# Work to be completed
The line containing "to a file</span></span>" marks the end: quote every line from the start of the records below through it, word for word.

# Working data
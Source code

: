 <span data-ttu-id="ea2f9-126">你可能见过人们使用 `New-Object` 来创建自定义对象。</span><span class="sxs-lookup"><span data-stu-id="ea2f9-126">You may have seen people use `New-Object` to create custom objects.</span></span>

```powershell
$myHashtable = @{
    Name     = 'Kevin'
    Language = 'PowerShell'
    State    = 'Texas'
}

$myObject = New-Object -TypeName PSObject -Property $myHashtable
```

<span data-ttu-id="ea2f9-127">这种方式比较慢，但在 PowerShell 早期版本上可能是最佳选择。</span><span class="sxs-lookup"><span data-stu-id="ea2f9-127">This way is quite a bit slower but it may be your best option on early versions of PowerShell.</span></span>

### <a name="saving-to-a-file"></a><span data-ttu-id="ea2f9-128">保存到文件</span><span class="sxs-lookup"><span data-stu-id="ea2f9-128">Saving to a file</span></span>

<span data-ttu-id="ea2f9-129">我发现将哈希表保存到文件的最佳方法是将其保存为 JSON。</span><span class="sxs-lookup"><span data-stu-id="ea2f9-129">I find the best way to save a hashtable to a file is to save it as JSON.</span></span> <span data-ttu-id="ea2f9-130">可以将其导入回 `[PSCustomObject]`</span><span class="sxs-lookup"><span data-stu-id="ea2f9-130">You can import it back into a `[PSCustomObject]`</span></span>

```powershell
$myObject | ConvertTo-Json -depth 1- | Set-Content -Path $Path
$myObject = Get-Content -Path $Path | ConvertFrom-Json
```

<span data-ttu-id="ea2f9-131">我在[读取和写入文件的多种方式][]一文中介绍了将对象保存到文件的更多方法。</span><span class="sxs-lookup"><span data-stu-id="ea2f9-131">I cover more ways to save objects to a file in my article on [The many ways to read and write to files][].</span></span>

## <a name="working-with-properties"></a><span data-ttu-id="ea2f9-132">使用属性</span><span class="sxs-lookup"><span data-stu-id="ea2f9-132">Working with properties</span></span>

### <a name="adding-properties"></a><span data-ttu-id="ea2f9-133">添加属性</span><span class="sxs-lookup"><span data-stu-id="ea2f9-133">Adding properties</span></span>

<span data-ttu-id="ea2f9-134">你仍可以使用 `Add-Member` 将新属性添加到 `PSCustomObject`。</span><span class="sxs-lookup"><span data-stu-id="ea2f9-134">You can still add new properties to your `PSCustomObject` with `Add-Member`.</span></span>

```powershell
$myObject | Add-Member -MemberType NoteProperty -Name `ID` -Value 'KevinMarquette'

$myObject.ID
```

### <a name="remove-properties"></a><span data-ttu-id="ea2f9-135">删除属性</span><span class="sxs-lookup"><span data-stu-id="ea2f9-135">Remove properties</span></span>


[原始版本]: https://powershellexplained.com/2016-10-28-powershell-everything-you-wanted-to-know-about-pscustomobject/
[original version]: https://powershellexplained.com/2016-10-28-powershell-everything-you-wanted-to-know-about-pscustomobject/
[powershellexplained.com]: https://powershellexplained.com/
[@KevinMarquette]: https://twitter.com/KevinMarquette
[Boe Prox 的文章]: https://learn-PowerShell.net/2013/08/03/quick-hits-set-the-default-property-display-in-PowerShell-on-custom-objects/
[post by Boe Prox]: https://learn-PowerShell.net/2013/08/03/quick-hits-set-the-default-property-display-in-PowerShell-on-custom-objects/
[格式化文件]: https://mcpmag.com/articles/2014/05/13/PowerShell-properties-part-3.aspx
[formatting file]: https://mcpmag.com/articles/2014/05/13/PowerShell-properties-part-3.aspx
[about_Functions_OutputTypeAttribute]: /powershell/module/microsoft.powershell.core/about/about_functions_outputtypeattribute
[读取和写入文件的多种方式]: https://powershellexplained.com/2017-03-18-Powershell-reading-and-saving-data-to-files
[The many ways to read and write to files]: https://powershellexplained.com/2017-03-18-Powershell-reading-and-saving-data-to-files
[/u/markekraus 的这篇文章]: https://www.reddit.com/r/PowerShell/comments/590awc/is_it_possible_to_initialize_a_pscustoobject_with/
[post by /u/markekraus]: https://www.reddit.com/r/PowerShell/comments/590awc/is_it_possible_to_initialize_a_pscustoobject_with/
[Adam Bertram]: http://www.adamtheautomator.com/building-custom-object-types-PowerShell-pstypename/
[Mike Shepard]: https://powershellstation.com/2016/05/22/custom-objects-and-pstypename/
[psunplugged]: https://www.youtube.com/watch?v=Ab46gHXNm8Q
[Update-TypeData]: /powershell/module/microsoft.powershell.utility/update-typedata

# Answer for this exercise
Source code

: <span data-ttu-id="ea2f9-126">你可能见过人们使用 `New-Object` 来创建自定义对象。</span><span class="sxs-lookup"><span data-stu-id="ea2f9-126">You may have seen people use `New-Object` to create custom objects.</span></span>

```powershell
$myHashtable = @{
    Name     = 'Kevin'
    Language = 'PowerShell'
    State    = 'Texas'
}

$myObject = New-Object -TypeName PSObject -Property $myHashtable
```

<span data-ttu-id="ea2f9-127">这种方式比较慢，但在 PowerShell 早期版本上可能是最佳选择。</span><span class="sxs-lookup"><span data-stu-id="ea2f9-127">This way is quite a bit slower but it may be your best option on early versions of PowerShell.</span></span>

### <a name="saving-to-a-file"></a><span data-ttu-id="ea2f9-128">保存到文件</span><span class="sxs-lookup"><span data-stu-id="ea2f9-128">Saving to a file</span></span>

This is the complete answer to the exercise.